The relevance of design for David Bowie, and of David Bowie for design

From his collection of Memphis furniture to the costumes of his alter-egos, the life and career of the British musician have been indissolubly intertwined with the world of design. 

In November 2016, less than a year from the departure of David Bowie, Sotheby’s auctioned a peculiar collection that belonged to the late artist. One hundred Memphis design objects – including statement pieces like the Carlton bookshelf and the Casablanca cabinet by Ettore Sottssass Jr., the Plaza vanity Table by Michael Graves and the Super Lamp by Martin Bedin – that highlighted Bowie’s passion for the collective of designers founded in Milan in 1981. It comes as no surprise that a group of artists whose name nodded to Bob Dylan’s 1966 number Stuck Inside a Mobile with the Memphis Blues Again – a subtle reference to Sottssass Beatnik past, also shared by Bowie – met the tastes of the singer, who in fact had dedicate to Dylan a song in his breakthrough LP Hunky Dory

Bowie appreciated their ability to create strikingly innovative pieces, despite employing démodé materials like Formica, root wood and plastic laminates. Sat next to his Palm Springs table by Ettore Sottssass, in a 2009 interview for GQ, he stated: “When I was five, I spent an awful lot of time reading and drawing on the living room table, just like this. I don’t want to follow this line of thought to the inevitable conclusion, but it does look as though all that I’m missing is a model train set. The table is by the peculiar Milanese design company Memphis and is probably made out of hardboard and old socks.” 

David Bowie e la sua passione per Memphis. Foto: Pinterest
David Bowie and his love for Memphis. Photo: Pinterest

Regardless of names and references, Bowie’s love for these objects can be traced in his own persona. By the early ‘80s Memphis incarnated that untamed artistic freedom that Bowie had been representing for over a decade. In Memphis’ chromatic choices – going as far as nobody ever dared to go – as much as in their abstract, nearly childish, shapes one could trace the enigmatic and theatrical innovation brought by Bowie’s alter-egos and by their lyrics.

Thus, if Memphis’ designers succeeded in turning luxury furniture into a playful game of shapes and colours, Bowie stood as a profound and refined, yet never exclusive, intellectual. A postmodern design for an artist who, starting from modernism, was able to shape a new modernity or, better, to envision the future.

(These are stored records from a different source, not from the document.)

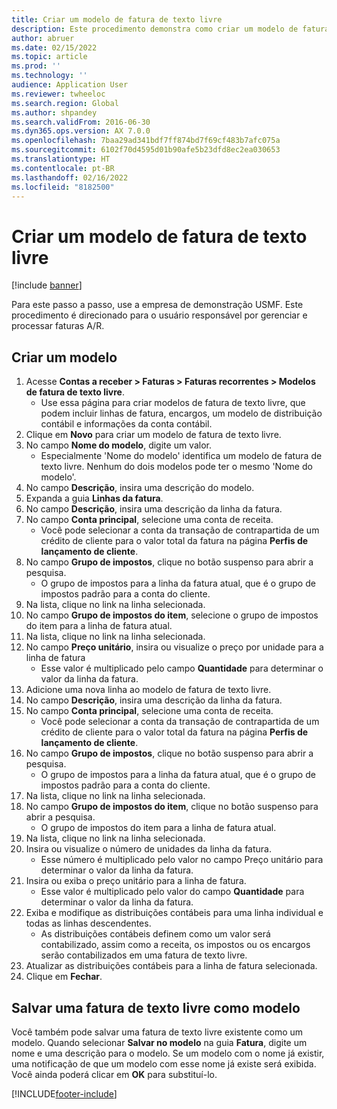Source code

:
 ```yaml
---
title: Criar um modelo de fatura de texto livre
description: Este procedimento demonstra como criar um modelo de fatura de texto livre.
author: abruer
ms.date: 02/15/2022
ms.topic: article
ms.prod: ''
ms.technology: ''
audience: Application User
ms.reviewer: twheeloc
ms.search.region: Global
ms.author: shpandey
ms.search.validFrom: 2016-06-30
ms.dyn365.ops.version: AX 7.0.0
ms.openlocfilehash: 7baa29ad341bdf7ff874bd7f69cf483b7afc075a
ms.sourcegitcommit: 6102f70d4595d01b90afe5b23dfd8ec2ea030653
ms.translationtype: HT
ms.contentlocale: pt-BR
ms.lasthandoff: 02/16/2022
ms.locfileid: "8182500"
---
```

# <a name="create-a-free-text-invoice-template"></a>Criar um modelo de fatura de texto livre

[!include [banner](../includes/banner.md)]

Para este passo a passo, use a empresa de demonstração USMF. Este procedimento é direcionado para o usuário responsável por gerenciar e processar faturas A/R.

## <a name="create-a-template"></a>Criar um modelo

1. Acesse **Contas a receber > Faturas > Faturas recorrentes > Modelos de fatura de texto livre**.
    * Use essa página para criar modelos de fatura de texto livre, que podem incluir linhas de fatura, encargos, um modelo de distribuição contábil e informações da conta contábil.  
2. Clique em **Novo** para criar um modelo de fatura de texto livre.
3. No campo **Nome do modelo**, digite um valor.
    * Especialmente 'Nome do modelo' identifica um modelo de fatura de texto livre. Nenhum do dois modelos pode ter o mesmo 'Nome do modelo'.  
4. No campo **Descrição**, insira uma descrição do modelo.
5. Expanda a guia **Linhas da fatura**.
6. No campo **Descrição**, insira uma descrição da linha da fatura.
7. No campo **Conta principal**, selecione uma conta de receita.
    * Você pode selecionar a conta da transação de contrapartida de um crédito de cliente para o valor total da fatura na página **Perfis de lançamento de cliente**.  
8. No campo **Grupo de impostos**, clique no botão suspenso para abrir a pesquisa.
    * O grupo de impostos para a linha da fatura atual, que é o grupo de impostos padrão para a conta do cliente.  
9. Na lista, clique no link na linha selecionada.
10. No campo **Grupo de impostos do item**, selecione o grupo de impostos do item para a linha de fatura atual.
11. Na lista, clique no link na linha selecionada.
12. No campo **Preço unitário**, insira ou visualize o preço por unidade para a linha de fatura
    * Esse valor é multiplicado pelo campo **Quantidade** para determinar o valor da linha da fatura.  
13. Adicione uma nova linha ao modelo de fatura de texto livre.
14. No campo **Descrição**, insira uma descrição da linha da fatura.
15. No campo **Conta principal**, selecione uma conta de receita.
    * Você pode selecionar a conta da transação de contrapartida de um crédito de cliente para o valor total da fatura na página **Perfis de lançamento de cliente**.  
16. No campo **Grupo de impostos**, clique no botão suspenso para abrir a pesquisa.
    * O grupo de impostos para a linha da fatura atual, que é o grupo de impostos padrão para a conta do cliente.  
17. Na lista, clique no link na linha selecionada.
18. No campo **Grupo de impostos do item**, clique no botão suspenso para abrir a pesquisa.
    * O grupo de impostos do item para a linha de fatura atual.  
19. Na lista, clique no link na linha selecionada.
20. Insira ou visualize o número de unidades da linha da fatura.
    * Esse número é multiplicado pelo valor no campo Preço unitário para determinar o valor da linha da fatura.  
21. Insira ou exiba o preço unitário para a linha de fatura. 
    * Esse valor é multiplicado pelo valor do campo **Quantidade** para determinar o valor da linha da fatura.  
22. Exiba e modifique as distribuições contábeis para uma linha individual e todas as linhas descendentes.
    * As distribuições contábeis definem como um valor será contabilizado, assim como a receita, os impostos ou os encargos serão contabilizados em uma fatura de texto livre.  
23. Atualizar as distribuições contábeis para a linha de fatura selecionada.
24. Clique em **Fechar**.

## <a name="save-a-free-text-invoice-as-a-template"></a>Salvar uma fatura de texto livre como modelo
Você também pode salvar uma fatura de texto livre existente como um modelo. Quando selecionar **Salvar no modelo** na guia **Fatura**, digite um nome e uma descrição para o modelo. Se um modelo com o nome já existir, uma notificação de que um modelo com esse nome já existe será exibida. Você ainda poderá clicar em **OK** para substituí-lo. 


[!INCLUDE[footer-include](../../includes/footer-banner.md)]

Modernism at the roots of the Bowie myth

Born David Robert Jones in Brixton, South London, in 1947, Bowie manifested an interest for the world of arts even before picking up his first instruments. When studying art, music, and design at the Bromley Technical High School, David fell in love with jazz and blues, therefore, with their modernist artworks. On one hand modernism as the current permeating the design and the architecture of the times, on the other as the Mod subculture the young Bowie adhered to, were pivotal in forging his artistic sensibility, soon coming to life in the total art of his albums, videos, costumes and performances. 

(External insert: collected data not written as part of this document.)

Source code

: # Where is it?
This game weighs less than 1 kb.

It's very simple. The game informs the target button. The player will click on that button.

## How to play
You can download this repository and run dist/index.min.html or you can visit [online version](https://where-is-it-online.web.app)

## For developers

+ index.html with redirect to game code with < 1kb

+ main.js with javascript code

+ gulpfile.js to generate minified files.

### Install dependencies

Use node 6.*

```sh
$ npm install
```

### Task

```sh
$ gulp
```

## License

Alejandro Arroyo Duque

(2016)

It is with this modernist attitude that Bowie led the evolution of popular culture, reading the changing spirit of times like an open book and embodying it before it turned into fashion, actually defining it. 

L'arte è una costante nella vita di Bowie, sopra e sotto il palco, 1975. Foto: David Bowie Archive
Art is a constant element in Bowie’s life, on and off stage, 1975. Photo: David Bowie Archive

The artworks of Bowie’s albums, just like their content, or, more simply, his ever-evolving face, became the map of fifty years of Western design and pop culture. Bowie moved seamlessly and at ease across genres and subcultures, spanning from the rhythm and blues of early ‘60s London to the Jungle of the late ‘90s, and encompassing psychedelia, glam, “plastic soul”, new wave and new romantic along the way. 

The total art of the alter-egos

The hippy performances and the theatre practices between the commercial failure of the first singles and the breakthrough of the 1970s are therefore fundamental in tracing the aesthetics and the total art that characterise the entire career of Bowie.

Thanks to the experience of the Art Labs – a movement formed in 1968 in the English capital, which influenced many likeminded mixed arts workshops across Europe, including the London ICA (Institute of Contemporary Arts) – which he also promoted in the town of Beckenham, Kent, Bowie developed the mindset resulting in the staging of a plethora of alter-egos. Their birth and death are summoned by Bowie himself, not as a tantrum, but as a necessity generated by the changing cultural season. 

I’m Pierrot. I’m Everyman. I’m using myself as a canvas and trying to paint the truth of our time on it.
Il giovane David Bowie truccato da pierrot durante il suo periodo di performance teatrali e happening, Londra, 1967. Foto: David Bowie Archive.
Young David Bowie posing with a pierrot make-up during his theatre performance and happening years, London, 1967. Photo: David Bowie Archive.

Bowie made this clear in a 1976 interview for the Daily Express: “I’m Pierrot. I’m Everyman. What I’m doing is theatre and only theatre […] I’m using myself as a canvas and trying to paint the truth of our time on it.” 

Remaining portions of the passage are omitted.